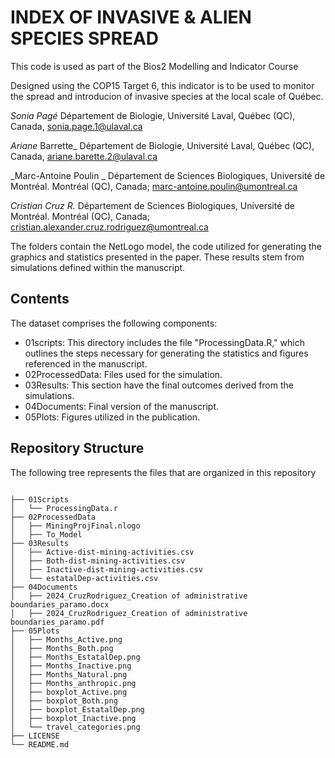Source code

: # INDEX OF INVASIVE & ALIEN SPECIES SPREAD
This code is used as part of the Bios2 Modelling and Indicator Course 

Designed using the COP15 Target 6, this indicator is to be used to monitor the spread and introducion of invasive species at the local scale of Québec.

_Sonia Pagé_
Département de Biologie, Université Laval, Québec (QC), Canada, sonia.page.1@ulaval.ca

_Ariane_ Barrette_
Département de Biologie, Université Laval, Québec (QC), Canada, ariane.barette.2@ulaval.ca

_Marc-Antoine Poulin _
Département de Sciences Biologiques, Université de Montréal. Montréal (QC), Canada; marc-antoine.poulin@umontreal.ca

_Cristian Cruz R._
Département de Sciences Biologiques, Université de Montréal. Montréal (QC), Canada; cristian.alexander.cruz.rodriguez@umontreal.ca


The folders contain the NetLogo model, the code utilized for generating the graphics and statistics presented in the paper. These results stem from simulations defined within the manuscript.

## Contents

The dataset comprises the following components:

- 01scripts: This directory includes the file "ProcessingData.R," which outlines the steps necessary for generating the statistics and figures referenced in the manuscript.
- 02ProcessedData: Files used for the simulation.
- 03Results: This section have the final outcomes derived from the simulations.
- 04Documents: Final version of the manuscript.
- 05Plots: Figures utilized in the publication.

## Repository Structure

The following tree represents the files that are organized in this repository
```

├── 01Scripts
│   └── ProcessingData.r
├── 02ProcessedData
│   ├── MiningProjFinal.nlogo
│   ├── To_Model
├── 03Results
│   ├── Active-dist-mining-activities.csv
│   ├── Both-dist-mining-activities.csv
│   ├── Inactive-dist-mining-activities.csv
│   └── estatalDep-activities.csv
├── 04Documents
│   ├── 2024_CruzRodriguez_Creation of administrative boundaries_paramo.docx
│   ├── 2024_CruzRodriguez_Creation of administrative boundaries_paramo.pdf
├── 05Plots
│   ├── Months_Active.png
│   ├── Months_Both.png
│   ├── Months_EstatalDep.png
│   ├── Months_Inactive.png
│   ├── Months_Natural.png
│   ├── Months_anthropic.png
│   ├── boxplot_Active.png
│   ├── boxplot_Both.png
│   ├── boxplot_EstatalDep.png
│   ├── boxplot_Inactive.png
│   └── travel_categories.png
├── LICENSE
└── README.md

```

◇ ◇ ◇

# [EXERCISE AIM]
Could you output all of the records exactly, without their pictures?

# [ANSWER]
Source code

: # INDEX OF INVASIVE & ALIEN SPECIES SPREAD
This code is used as part of the Bios2 Modelling and Indicator Course 

Designed using the COP15 Target 6, this indicator is to be used to monitor the spread and introducion of invasive species at the local scale of Québec.

_Sonia Pagé_
Département de Biologie, Université Laval, Québec (QC), Canada, sonia.page.1@ulaval.ca

_Ariane_ Barrette_
Département de Biologie, Université Laval, Québec (QC), Canada, ariane.barette.2@ulaval.ca

_Marc-Antoine Poulin _
Département de Sciences Biologiques, Université de Montréal. Montréal (QC), Canada; marc-antoine.poulin@umontreal.ca

_Cristian Cruz R._
Département de Sciences Biologiques, Université de Montréal. Montréal (QC), Canada; cristian.alexander.cruz.rodriguez@umontreal.ca


The folders contain the NetLogo model, the code utilized for generating the graphics and statistics presented in the paper. These results stem from simulations defined within the manuscript.

## Contents

The dataset comprises the following components:

- 01scripts: This directory includes the file "ProcessingData.R," which outlines the steps necessary for generating the statistics and figures referenced in the manuscript.
- 02ProcessedData: Files used for the simulation.
- 03Results: This section have the final outcomes derived from the simulations.
- 04Documents: Final version of the manuscript.
- 05Plots: Figures utilized in the publication.

## Repository Structure

The following tree represents the files that are organized in this repository
```

├── 01Scripts
│   └── ProcessingData.r
├── 02ProcessedData
│   ├── MiningProjFinal.nlogo
│   ├── To_Model
├── 03Results
│   ├── Active-dist-mining-activities.csv
│   ├── Both-dist-mining-activities.csv
│   ├── Inactive-dist-mining-activities.csv
│   └── estatalDep-activities.csv
├── 04Documents
│   ├── 2024_CruzRodriguez_Creation of administrative boundaries_paramo.docx
│   ├── 2024_CruzRodriguez_Creation of administrative boundaries_paramo.pdf
├── 05Plots
│   ├── Months_Active.png
│   ├── Months_Both.png
│   ├── Months_EstatalDep.png
│   ├── Months_Inactive.png
│   ├── Months_Natural.png
│   ├── Months_anthropic.png
│   ├── boxplot_Active.png
│   ├── boxplot_Both.png
│   ├── boxplot_EstatalDep.png
│   ├── boxplot_Inactive.png
│   └── travel_categories.png
├── LICENSE
└── README.md

```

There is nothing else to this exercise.